[Opening SUPPLIED DATA section]

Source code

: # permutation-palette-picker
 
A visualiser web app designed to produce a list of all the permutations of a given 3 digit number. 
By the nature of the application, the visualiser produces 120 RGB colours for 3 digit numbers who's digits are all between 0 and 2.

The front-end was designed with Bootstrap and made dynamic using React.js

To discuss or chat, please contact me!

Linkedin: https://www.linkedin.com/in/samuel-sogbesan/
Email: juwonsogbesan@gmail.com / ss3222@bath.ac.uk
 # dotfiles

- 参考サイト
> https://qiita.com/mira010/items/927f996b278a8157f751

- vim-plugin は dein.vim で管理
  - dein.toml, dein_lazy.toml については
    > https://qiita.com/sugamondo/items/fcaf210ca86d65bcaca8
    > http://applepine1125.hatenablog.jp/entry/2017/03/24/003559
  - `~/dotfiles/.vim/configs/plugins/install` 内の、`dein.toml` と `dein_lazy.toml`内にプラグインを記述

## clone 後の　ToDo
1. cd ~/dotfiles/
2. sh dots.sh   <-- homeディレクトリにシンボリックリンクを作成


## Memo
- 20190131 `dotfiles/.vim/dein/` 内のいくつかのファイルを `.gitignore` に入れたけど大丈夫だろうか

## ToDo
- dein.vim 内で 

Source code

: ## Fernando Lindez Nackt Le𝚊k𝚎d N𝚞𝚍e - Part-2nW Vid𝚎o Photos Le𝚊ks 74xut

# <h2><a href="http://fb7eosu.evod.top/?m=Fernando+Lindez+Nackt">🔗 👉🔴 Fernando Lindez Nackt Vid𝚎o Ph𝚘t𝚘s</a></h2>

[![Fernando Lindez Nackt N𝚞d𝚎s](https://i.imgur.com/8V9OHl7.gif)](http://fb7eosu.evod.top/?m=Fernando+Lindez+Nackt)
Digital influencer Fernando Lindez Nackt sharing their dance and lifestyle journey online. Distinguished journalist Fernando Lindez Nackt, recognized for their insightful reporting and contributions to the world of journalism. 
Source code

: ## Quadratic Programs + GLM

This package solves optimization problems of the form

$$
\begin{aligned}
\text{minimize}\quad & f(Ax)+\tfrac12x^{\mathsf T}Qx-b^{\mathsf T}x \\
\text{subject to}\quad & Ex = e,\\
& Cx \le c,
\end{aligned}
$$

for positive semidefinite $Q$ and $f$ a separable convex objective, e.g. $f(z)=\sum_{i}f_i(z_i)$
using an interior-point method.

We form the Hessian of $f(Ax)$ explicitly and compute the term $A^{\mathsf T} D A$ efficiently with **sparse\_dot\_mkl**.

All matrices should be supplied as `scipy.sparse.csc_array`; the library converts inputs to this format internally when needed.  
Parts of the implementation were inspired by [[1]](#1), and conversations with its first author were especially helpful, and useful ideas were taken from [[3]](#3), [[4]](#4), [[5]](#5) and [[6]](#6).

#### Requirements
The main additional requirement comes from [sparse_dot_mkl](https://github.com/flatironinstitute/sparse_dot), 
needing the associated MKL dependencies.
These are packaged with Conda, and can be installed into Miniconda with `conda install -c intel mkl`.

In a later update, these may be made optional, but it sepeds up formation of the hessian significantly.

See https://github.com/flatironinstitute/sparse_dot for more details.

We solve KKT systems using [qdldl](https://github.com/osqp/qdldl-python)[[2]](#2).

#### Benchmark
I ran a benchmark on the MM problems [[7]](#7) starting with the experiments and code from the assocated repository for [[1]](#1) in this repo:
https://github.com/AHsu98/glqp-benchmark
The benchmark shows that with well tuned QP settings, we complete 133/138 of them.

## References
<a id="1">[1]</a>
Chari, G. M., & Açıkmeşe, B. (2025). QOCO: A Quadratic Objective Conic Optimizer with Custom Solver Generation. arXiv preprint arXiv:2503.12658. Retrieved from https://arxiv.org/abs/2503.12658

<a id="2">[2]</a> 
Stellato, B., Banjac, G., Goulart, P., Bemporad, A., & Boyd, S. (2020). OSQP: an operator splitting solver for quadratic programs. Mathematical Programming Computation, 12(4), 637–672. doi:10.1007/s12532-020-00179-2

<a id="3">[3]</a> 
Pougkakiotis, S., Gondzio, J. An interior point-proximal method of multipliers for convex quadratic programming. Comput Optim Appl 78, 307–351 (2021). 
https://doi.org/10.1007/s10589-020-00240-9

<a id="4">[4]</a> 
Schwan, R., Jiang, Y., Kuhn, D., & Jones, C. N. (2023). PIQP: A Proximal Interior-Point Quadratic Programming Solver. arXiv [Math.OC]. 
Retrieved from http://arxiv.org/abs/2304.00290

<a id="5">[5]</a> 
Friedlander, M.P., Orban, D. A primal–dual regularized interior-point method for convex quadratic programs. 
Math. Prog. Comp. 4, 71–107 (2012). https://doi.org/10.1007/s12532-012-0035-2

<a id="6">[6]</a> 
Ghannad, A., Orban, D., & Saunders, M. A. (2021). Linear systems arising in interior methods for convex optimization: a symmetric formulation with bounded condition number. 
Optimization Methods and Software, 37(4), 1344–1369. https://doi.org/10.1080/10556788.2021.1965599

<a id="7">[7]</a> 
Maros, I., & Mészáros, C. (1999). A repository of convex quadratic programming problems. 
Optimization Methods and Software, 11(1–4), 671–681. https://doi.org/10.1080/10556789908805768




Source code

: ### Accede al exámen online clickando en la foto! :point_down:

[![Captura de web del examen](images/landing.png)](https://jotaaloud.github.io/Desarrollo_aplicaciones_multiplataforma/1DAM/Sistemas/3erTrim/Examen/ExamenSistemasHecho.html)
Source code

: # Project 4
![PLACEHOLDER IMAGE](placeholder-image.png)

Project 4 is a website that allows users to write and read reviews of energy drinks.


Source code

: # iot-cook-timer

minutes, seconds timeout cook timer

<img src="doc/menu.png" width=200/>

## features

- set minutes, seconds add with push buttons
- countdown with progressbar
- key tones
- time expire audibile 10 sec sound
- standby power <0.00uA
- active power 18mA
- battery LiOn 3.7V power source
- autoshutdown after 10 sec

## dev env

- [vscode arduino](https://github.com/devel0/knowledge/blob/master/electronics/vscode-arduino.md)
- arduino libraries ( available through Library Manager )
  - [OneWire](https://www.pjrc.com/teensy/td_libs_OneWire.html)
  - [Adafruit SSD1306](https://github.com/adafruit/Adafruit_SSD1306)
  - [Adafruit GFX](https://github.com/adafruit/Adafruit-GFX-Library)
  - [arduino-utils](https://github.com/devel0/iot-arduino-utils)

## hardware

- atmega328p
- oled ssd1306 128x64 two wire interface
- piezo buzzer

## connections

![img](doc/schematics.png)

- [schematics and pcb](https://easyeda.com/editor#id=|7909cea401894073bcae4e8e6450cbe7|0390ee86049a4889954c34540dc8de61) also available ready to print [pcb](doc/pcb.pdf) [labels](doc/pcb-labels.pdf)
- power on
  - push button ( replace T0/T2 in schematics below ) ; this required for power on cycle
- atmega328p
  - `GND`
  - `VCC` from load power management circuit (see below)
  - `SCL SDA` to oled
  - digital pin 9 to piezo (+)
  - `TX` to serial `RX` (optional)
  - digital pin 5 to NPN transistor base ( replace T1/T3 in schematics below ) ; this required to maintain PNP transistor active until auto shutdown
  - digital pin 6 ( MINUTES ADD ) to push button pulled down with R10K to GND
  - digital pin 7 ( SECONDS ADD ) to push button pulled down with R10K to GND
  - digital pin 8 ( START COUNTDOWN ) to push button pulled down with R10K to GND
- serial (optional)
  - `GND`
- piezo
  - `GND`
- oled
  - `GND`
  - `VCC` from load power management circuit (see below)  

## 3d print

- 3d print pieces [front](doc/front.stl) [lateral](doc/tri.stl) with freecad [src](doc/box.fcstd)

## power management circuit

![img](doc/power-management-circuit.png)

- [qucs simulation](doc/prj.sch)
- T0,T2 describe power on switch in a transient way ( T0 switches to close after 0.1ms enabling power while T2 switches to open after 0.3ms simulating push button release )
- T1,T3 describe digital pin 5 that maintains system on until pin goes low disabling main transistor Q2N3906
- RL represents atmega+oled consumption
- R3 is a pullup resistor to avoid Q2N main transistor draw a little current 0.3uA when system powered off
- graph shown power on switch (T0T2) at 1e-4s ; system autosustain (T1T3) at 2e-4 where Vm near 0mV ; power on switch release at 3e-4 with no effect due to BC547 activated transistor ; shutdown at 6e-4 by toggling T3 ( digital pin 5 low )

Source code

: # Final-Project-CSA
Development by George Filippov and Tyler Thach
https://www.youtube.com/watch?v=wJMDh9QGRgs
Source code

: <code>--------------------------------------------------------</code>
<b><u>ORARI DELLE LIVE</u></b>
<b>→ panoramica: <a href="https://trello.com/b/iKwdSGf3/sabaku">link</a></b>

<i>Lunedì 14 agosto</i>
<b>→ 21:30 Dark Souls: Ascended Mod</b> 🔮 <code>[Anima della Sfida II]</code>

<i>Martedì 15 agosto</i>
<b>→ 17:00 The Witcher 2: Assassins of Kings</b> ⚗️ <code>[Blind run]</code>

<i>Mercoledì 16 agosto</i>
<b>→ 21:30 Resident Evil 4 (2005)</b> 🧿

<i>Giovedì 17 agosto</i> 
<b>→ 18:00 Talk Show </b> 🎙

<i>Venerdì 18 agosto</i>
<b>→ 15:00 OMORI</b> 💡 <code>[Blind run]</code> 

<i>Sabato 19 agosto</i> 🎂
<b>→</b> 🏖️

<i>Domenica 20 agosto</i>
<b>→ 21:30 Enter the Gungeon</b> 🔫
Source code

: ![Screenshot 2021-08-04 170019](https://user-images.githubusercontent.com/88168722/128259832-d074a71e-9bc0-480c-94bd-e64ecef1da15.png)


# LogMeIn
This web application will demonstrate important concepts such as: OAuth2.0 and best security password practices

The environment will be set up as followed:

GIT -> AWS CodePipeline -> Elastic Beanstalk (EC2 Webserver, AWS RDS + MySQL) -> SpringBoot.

[Closing SUPPLIED DATA section]

Would you copy out each line of the records above where the word "when" occurs?

REPLY TO THE TASK:
All matrices should be supplied as `scipy.sparse.csc_array`; the library converts inputs to this format internally when needed.  
- R3 is a pullup resistor to avoid Q2N main transistor draw a little current 0.3uA when system powered off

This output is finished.